** Aim of the exercise **
Precise copying is required. Return the data below in full.

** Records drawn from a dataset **
■ ■ ■ ■ ■

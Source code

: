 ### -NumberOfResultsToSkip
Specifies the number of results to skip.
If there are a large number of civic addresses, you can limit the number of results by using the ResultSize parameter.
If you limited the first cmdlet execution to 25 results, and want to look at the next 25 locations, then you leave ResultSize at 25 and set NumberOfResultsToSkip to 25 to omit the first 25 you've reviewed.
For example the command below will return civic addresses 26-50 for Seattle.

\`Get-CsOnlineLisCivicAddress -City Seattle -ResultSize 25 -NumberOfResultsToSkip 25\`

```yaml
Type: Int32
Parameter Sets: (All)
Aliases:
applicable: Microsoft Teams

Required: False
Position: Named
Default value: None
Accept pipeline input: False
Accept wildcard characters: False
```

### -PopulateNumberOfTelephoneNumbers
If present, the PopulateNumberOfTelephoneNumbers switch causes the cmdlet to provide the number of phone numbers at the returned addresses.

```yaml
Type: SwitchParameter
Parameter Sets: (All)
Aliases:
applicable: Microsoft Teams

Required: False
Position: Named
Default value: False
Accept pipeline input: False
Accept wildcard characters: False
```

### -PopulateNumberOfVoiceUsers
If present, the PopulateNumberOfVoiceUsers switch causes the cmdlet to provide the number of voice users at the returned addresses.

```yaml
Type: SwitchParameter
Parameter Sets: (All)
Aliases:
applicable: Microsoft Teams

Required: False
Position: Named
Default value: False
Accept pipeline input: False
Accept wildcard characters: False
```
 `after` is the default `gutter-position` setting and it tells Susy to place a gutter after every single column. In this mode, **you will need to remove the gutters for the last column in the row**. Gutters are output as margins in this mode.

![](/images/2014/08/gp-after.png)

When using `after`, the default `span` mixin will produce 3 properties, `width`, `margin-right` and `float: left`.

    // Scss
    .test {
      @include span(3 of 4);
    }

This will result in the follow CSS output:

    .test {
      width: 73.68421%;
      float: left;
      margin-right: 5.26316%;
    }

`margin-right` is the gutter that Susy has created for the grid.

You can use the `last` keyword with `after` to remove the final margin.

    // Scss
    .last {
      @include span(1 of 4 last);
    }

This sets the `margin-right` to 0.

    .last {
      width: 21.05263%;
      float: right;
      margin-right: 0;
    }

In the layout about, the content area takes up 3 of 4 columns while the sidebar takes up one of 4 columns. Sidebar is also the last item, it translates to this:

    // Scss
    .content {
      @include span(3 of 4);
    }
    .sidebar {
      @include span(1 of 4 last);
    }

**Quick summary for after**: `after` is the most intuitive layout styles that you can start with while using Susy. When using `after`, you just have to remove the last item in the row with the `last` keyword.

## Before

■ ■ ■ ■ ■

** Response **
Source code

: ### -NumberOfResultsToSkip
Specifies the number of results to skip.
If there are a large number of civic addresses, you can limit the number of results by using the ResultSize parameter.
If you limited the first cmdlet execution to 25 results, and want to look at the next 25 locations, then you leave ResultSize at 25 and set NumberOfResultsToSkip to 25 to omit the first 25 you've reviewed.
For example the command below will return civic addresses 26-50 for Seattle.

\`Get-CsOnlineLisCivicAddress -City Seattle -ResultSize 25 -NumberOfResultsToSkip 25\`

```yaml
Type: Int32
Parameter Sets: (All)
Aliases:
applicable: Microsoft Teams

Required: False
Position: Named
Default value: None
Accept pipeline input: False
Accept wildcard characters: False
```

### -PopulateNumberOfTelephoneNumbers
If present, the PopulateNumberOfTelephoneNumbers switch causes the cmdlet to provide the number of phone numbers at the returned addresses.

```yaml
Type: SwitchParameter
Parameter Sets: (All)
Aliases:
applicable: Microsoft Teams

Required: False
Position: Named
Default value: False
Accept pipeline input: False
Accept wildcard characters: False
```

### -PopulateNumberOfVoiceUsers
If present, the PopulateNumberOfVoiceUsers switch causes the cmdlet to provide the number of voice users at the returned addresses.

```yaml
Type: SwitchParameter
Parameter Sets: (All)
Aliases:
applicable: Microsoft Teams

Required: False
Position: Named
Default value: False
Accept pipeline input: False
Accept wildcard characters: False
```
 `after` is the default `gutter-position` setting and it tells Susy to place a gutter after every single column. In this mode, **you will need to remove the gutters for the last column in the row**. Gutters are output as margins in this mode.

![](/images/2014/08/gp-after.png)

When using `after`, the default `span` mixin will produce 3 properties, `width`, `margin-right` and `float: left`.

    // Scss
    .test {
      @include span(3 of 4);
    }

This will result in the follow CSS output:

    .test {
      width: 73.68421%;
      float: left;
      margin-right: 5.26316%;
    }

`margin-right` is the gutter that Susy has created for the grid.

You can use the `last` keyword with `after` to remove the final margin.

    // Scss
    .last {
      @include span(1 of 4 last);
    }

This sets the `margin-right` to 0.

    .last {
      width: 21.05263%;
      float: right;
      margin-right: 0;
    }

In the layout about, the content area takes up 3 of 4 columns while the sidebar takes up one of 4 columns. Sidebar is also the last item, it translates to this:

    // Scss
    .content {
      @include span(3 of 4);
    }
    .sidebar {
      @include span(1 of 4 last);
    }

**Quick summary for after**: `after` is the most intuitive layout styles that you can start with while using Susy. When using `after`, you just have to remove the last item in the row with the `last` keyword.

## Before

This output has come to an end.